__TASK GOAL__: I'd like every line from the material below that has "interesting" in it.

__EXCERPTED DATA__:
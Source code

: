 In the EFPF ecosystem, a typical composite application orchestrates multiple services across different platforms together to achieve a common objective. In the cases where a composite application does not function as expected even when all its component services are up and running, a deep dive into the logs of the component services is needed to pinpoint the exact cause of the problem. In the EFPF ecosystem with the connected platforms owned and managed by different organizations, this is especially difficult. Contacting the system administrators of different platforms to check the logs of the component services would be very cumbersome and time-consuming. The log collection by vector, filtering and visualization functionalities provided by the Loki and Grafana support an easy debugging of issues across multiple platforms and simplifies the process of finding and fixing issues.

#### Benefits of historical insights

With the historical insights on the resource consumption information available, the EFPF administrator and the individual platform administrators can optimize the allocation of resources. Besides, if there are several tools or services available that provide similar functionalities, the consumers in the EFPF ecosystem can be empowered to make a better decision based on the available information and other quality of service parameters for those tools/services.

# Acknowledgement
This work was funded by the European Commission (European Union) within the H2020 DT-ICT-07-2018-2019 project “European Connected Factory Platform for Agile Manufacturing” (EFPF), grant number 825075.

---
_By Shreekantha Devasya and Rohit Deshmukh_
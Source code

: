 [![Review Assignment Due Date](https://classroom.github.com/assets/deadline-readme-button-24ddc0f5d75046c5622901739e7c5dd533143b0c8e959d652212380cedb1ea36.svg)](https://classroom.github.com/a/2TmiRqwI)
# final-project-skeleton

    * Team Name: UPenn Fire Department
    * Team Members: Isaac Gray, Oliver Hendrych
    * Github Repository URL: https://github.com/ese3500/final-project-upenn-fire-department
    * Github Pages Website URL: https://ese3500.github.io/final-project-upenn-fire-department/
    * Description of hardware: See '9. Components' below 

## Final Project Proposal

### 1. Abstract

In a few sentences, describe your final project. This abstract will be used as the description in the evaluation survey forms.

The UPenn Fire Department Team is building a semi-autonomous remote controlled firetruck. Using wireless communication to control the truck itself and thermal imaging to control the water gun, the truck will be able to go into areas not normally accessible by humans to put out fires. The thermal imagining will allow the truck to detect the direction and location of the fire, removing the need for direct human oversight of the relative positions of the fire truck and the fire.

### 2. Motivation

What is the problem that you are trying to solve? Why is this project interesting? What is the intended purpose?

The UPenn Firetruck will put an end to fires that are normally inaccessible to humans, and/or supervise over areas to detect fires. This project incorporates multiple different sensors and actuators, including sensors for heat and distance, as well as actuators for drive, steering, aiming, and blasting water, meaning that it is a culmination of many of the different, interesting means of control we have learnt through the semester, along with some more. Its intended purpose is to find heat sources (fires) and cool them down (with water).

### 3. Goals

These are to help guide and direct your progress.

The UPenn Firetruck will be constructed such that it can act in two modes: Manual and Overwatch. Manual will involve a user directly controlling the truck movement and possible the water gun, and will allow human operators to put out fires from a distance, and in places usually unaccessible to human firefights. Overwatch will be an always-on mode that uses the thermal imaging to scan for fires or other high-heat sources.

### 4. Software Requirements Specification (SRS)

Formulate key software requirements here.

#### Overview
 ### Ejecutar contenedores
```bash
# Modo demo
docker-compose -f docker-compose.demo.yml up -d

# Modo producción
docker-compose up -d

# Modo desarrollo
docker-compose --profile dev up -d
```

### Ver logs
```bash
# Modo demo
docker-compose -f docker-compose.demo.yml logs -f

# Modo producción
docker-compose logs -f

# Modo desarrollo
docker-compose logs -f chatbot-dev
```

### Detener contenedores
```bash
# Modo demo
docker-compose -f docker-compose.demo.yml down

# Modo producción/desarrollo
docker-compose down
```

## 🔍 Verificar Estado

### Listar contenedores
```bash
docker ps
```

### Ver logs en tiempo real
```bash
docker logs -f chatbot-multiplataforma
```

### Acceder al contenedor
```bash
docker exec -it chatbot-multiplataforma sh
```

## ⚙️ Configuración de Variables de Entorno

__ANSWER AREA__:
What is the problem that you are trying to solve? Why is this project interesting? What is the intended purpose?
The UPenn Firetruck will put an end to fires that are normally inaccessible to humans, and/or supervise over areas to detect fires. This project incorporates multiple different sensors and actuators, including sensors for heat and distance, as well as actuators for drive, steering, aiming, and blasting water, meaning that it is a culmination of many of the different, interesting means of control we have learnt through the semester, along with some more. Its intended purpose is to find heat sources (fires) and cool them down (with water).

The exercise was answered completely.